Ces propos n'engagent que Zeniter. J'ai bien pensé me dévouer en essayant la recette mais finalement je ne suis pas un aventurier en ce domaine.

Monocle - tournai - 64 ans - 7 août 2014


la petite maison derrière les rails 7 étoiles

A Budapest, derrière la gare, au milieu des voies ferrées, se trouve la famille Mandy. Les mâles de la famille se transmettent leur prénom, Imre, qui n'a sauté qu'une génération, celle de Pal, le père de notre "héros". Les femmes de la famille, quant à elles, il y a peu à en dire : soit elles partent, soit elles meurent jeunes.
Sombre dimanche raconte l'histoire de la famille Mandy, en parallèle de l'histoire de la Hongrie, de ses périodes de guerre, d'occupations, de révolution… Imre donc, le narrateur, nous raconte sa vie dans cette maison, ses tentatives d'émancipation, d'évolution, les coups de gueule du grand-père les 1er mai, ses découvertes de l'histoire familiales et de ses non-dits, son amitié avec Zsolt, enfant bourgeois et exubérant, ses recherches et sa découverte des femmes, etc… L'auteur semble poser à ses personnages une question du genre : quelle vie est possible après le communisme ? Mais les réponses apportées sont plutôt pessimistes "Même leurs nouveau-nés paraissent vieux. Ils sont vêtus d'un pyjama trop grand, comme s'ils étaient tous atteints de cachexie. Ils se débattent dans les vêtements des autres, taille "bonne santé", avec leur maigreur inadéquate."
C'est la première fois, je crois, que je lis un livre qui se déroule en Hongrie. Sombre dimanche développe l'histoire de 3 générations d'hommes (et de femmes). Les hommes semblent passifs, vaincus par avance par le destin, l'histoire, le contexte : Le grand-père connut ainsi sa première grave déception patriotique. Il avait toujours pensé que seules les invasions successives avaient empêché la Hongrie de devenir le pays édénique dont il rêvait. Sans les Turcs, sans les Autrichiens, sans les Allemands, sans les Russes, le génie national s'épanouirait enfin, pensait-il. Les ratés du gouvernement Antall le plongèrent dans une amertume dangereuse. Quant aux femmes, elles semblent être incapables d'être heureuses dans cette maison derrière les rails.
L'écriture d'Alice Zeniter est fluide et poétique, j'ai particulièrement apprécié les titres des chapitres, véritables invitations délicieuses à découvrir une tranche de vie de la famille Mandy.

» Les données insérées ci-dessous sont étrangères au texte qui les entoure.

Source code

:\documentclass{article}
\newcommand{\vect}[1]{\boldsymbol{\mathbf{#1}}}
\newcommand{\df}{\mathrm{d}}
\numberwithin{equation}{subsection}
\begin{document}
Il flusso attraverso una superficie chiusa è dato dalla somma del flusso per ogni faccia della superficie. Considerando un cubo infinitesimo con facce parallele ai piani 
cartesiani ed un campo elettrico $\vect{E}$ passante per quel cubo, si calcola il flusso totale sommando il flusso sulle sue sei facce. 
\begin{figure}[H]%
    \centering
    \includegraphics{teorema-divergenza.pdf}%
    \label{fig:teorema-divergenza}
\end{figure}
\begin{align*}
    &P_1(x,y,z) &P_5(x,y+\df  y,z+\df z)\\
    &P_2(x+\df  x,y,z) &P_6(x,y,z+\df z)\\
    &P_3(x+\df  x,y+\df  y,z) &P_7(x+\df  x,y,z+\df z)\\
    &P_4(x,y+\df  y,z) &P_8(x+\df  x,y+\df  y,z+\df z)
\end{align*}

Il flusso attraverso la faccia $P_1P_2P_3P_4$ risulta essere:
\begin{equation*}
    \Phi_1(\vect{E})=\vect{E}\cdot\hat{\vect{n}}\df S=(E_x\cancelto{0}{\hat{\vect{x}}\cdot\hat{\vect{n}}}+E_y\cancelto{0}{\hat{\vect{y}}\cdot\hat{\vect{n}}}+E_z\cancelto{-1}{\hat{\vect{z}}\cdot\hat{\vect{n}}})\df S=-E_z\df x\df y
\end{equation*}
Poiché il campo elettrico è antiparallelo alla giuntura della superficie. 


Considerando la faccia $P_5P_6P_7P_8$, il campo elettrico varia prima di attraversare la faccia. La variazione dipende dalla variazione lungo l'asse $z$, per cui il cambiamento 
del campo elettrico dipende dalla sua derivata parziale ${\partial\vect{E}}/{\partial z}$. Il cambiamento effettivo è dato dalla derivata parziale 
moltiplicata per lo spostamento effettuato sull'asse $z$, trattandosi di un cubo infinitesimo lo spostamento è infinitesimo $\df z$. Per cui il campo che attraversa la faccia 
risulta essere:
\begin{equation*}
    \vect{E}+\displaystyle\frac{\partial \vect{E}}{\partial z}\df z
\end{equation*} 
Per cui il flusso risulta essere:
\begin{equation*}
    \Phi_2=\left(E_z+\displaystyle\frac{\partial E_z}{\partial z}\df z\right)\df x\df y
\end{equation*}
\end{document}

Mais au final, j'ai trouvé que le livre manquait un peu de contenu et que la dimension historique, sous-exploitée, circonscrivait le récit à une "saga" familiale qui aurait pu se dérouler dans un autre pays.

Je croyais quand j'étais plus jeune qu'en vieillissant on arrivait à la sagesse mais c'est des conneries. On n'arrive à rien qu'à vieillir. On devient un animal qui pleure. J'ai l'impression que je pourrais pleurer toujours. Quand j'essaie de repenser à ma vie, je suis incapable de déterminer si j'étais heureux ou malheureux. Tout ce que je vois c'est que les années ont passé et que les années passées sont des années mortes. Ca me donne envie de pleurer, cette mort partout dès que je veux me souvenir de quelque chose.